Please transcribe exactly, and only, the lines of the data below between the line holding "do you think" and the line holding "the form of", inclusive.
━━━━━━━━━━━━━━━━━━━━━━━━━━━━━━
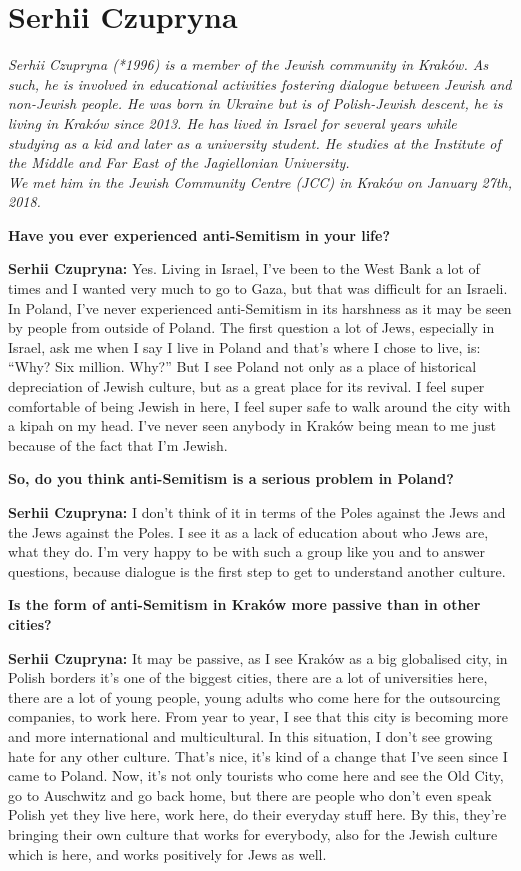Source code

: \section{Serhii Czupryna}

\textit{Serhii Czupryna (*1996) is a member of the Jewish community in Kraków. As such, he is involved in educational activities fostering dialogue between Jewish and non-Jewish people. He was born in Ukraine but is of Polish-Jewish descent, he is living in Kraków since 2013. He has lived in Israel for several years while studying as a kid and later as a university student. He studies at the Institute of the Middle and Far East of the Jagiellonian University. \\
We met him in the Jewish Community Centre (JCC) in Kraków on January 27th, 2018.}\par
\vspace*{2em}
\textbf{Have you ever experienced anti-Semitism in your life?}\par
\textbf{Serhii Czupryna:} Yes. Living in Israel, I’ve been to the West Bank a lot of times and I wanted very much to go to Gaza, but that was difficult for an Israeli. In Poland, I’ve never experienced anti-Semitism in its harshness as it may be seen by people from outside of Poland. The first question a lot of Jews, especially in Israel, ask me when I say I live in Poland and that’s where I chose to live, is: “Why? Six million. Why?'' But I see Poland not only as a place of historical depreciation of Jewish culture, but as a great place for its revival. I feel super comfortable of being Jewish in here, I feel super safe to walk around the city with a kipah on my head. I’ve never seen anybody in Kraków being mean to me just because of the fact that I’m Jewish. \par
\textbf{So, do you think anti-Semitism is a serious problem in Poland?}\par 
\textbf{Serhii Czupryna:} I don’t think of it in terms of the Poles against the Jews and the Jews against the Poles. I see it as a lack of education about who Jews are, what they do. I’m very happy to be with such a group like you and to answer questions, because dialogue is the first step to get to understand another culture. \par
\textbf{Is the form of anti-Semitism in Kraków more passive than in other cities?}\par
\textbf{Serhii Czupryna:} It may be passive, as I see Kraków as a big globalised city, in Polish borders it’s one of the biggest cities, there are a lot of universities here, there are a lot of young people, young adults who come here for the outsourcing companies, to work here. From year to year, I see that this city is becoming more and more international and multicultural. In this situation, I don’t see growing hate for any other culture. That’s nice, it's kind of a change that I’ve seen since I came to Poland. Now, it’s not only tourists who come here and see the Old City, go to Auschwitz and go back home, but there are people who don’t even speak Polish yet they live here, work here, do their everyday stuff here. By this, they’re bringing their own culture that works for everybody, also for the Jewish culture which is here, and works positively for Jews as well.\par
━━━━━━━━━━━━━━━━━━━━━━━━━━━━━━
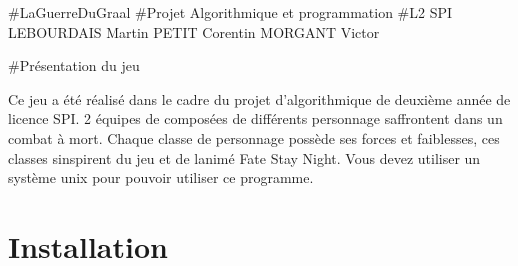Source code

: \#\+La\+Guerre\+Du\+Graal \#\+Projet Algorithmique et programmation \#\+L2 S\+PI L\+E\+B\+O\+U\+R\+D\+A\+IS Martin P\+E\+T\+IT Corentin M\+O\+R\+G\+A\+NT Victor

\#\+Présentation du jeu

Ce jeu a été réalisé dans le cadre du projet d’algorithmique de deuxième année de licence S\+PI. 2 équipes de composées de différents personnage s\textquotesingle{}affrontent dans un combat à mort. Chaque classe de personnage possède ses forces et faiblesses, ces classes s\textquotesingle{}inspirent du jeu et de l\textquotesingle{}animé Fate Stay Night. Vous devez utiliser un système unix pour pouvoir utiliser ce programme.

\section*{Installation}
━━━━━━━━━━━━━━━━━━━━━━━━━━━━━━
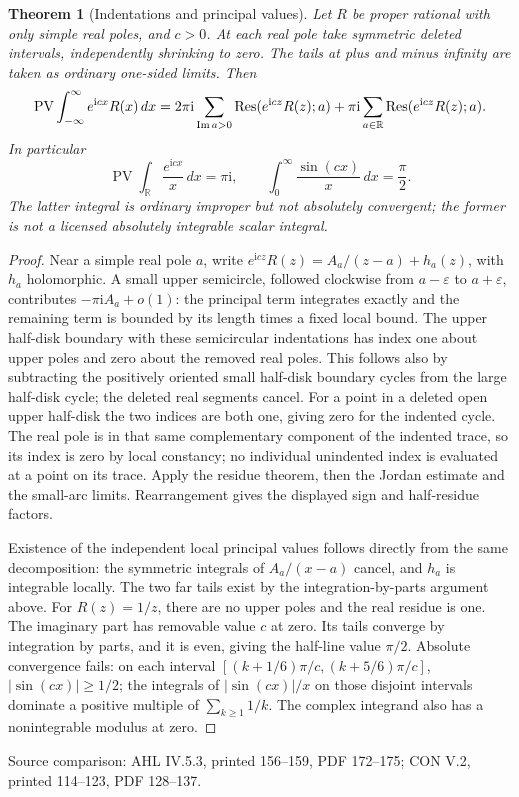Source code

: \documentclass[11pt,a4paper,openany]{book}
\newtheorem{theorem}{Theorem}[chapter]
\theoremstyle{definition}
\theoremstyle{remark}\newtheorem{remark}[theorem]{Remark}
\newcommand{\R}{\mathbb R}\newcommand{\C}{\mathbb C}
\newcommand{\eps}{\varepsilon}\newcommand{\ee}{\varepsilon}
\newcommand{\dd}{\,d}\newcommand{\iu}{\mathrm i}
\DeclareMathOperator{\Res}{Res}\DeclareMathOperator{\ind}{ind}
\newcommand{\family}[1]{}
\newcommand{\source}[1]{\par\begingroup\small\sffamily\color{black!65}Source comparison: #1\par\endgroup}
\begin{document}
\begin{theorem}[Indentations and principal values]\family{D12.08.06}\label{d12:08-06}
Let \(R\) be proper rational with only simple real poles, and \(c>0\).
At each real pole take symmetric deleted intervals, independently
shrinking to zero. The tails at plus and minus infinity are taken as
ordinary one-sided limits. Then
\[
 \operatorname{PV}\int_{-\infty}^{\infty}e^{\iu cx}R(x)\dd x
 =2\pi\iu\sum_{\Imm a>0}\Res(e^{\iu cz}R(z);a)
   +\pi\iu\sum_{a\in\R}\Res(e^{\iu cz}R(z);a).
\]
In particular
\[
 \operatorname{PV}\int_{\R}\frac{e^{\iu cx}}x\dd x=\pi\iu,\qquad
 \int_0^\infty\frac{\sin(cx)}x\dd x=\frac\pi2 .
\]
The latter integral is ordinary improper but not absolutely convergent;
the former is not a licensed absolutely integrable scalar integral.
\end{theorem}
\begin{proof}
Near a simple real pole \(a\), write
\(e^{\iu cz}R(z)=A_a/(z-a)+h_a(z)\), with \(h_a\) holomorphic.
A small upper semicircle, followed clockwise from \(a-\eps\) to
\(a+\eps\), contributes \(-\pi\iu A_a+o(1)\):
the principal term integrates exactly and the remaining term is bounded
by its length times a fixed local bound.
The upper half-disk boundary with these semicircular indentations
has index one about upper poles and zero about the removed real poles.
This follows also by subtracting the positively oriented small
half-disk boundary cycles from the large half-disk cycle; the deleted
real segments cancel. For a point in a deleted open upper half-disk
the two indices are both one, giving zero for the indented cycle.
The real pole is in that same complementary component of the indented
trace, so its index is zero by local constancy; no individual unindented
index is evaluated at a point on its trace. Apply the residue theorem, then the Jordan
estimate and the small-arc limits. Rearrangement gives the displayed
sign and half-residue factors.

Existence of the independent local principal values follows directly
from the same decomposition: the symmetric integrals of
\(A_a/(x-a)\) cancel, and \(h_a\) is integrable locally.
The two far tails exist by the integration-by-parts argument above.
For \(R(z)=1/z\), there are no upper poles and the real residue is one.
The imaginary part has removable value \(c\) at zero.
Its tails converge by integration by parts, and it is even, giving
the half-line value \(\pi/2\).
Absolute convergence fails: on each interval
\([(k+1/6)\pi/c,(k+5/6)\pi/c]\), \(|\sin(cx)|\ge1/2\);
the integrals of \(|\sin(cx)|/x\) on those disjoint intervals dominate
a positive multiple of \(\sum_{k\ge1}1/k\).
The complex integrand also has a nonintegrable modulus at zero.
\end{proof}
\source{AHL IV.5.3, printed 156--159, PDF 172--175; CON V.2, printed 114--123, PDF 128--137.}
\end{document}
━━━━━━━━━━━━━━━━━━━━━━━━━━━━━━
• **WRITTEN SOLUTION**:
\textbf{So, do you think anti-Semitism is a serious problem in Poland?}\par 
\textbf{Serhii Czupryna:} I don’t think of it in terms of the Poles against the Jews and the Jews against the Poles. I see it as a lack of education about who Jews are, what they do. I’m very happy to be with such a group like you and to answer questions, because dialogue is the first step to get to understand another culture. \par
\textbf{Is the form of anti-Semitism in Kraków more passive than in other cities?}\par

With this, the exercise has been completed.